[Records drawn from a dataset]
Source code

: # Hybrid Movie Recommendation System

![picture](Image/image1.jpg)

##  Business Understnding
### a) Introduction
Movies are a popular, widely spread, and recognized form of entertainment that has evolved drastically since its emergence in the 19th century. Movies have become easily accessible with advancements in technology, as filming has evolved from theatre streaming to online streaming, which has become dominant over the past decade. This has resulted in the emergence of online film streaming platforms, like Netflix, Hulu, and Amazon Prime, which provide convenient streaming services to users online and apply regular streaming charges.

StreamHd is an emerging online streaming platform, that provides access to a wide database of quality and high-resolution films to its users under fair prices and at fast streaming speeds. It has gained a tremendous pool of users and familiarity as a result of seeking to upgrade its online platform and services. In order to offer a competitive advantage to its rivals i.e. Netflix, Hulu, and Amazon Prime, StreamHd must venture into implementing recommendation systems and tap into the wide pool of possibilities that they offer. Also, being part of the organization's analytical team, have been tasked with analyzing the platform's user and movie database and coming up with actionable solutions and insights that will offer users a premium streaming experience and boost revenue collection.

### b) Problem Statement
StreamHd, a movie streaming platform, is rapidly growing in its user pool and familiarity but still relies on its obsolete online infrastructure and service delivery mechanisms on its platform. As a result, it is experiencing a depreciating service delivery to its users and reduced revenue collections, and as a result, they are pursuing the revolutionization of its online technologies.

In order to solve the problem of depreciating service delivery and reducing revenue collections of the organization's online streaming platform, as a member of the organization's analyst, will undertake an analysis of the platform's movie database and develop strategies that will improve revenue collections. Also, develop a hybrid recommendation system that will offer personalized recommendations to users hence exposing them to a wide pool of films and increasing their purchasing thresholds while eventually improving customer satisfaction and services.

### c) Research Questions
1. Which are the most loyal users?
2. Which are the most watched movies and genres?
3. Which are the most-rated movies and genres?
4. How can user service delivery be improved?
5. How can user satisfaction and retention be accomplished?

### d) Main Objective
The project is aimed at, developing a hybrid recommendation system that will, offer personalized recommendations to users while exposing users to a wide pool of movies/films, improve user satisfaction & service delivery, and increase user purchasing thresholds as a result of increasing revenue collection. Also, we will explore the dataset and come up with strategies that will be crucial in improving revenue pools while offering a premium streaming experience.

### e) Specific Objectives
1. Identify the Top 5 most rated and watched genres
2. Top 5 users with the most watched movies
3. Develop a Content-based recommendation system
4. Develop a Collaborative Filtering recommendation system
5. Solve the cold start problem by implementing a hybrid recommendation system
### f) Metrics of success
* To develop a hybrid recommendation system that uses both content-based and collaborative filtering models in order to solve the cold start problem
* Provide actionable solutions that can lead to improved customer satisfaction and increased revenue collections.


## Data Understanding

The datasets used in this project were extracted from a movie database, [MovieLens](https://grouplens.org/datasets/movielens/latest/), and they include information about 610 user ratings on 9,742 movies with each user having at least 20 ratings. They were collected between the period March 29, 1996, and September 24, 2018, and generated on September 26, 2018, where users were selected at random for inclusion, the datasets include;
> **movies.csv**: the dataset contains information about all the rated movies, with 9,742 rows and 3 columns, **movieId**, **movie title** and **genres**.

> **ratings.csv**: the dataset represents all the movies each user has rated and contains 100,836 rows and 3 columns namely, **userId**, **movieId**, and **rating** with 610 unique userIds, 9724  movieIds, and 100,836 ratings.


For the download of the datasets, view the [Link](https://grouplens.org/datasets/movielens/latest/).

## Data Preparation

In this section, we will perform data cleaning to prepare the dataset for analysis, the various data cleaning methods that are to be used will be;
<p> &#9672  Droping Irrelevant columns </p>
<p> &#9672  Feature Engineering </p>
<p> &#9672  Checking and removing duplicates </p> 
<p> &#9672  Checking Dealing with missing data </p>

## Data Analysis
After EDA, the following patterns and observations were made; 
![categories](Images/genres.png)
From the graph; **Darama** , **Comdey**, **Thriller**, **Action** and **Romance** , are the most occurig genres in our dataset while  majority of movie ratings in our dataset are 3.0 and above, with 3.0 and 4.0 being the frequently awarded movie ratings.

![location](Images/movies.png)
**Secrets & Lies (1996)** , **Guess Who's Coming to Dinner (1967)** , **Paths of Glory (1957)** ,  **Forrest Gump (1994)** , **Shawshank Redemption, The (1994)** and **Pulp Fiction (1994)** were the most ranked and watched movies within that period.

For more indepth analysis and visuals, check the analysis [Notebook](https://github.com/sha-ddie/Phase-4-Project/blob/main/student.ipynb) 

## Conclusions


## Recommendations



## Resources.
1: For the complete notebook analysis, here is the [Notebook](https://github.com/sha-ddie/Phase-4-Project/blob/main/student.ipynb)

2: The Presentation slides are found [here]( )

■ TASK ITEM ■
What lines above hold the word "Images"? List them all.

■ RESPONSE FOR THIS EXERCISE ■
![categories](Images/genres.png)
![location](Images/movies.png)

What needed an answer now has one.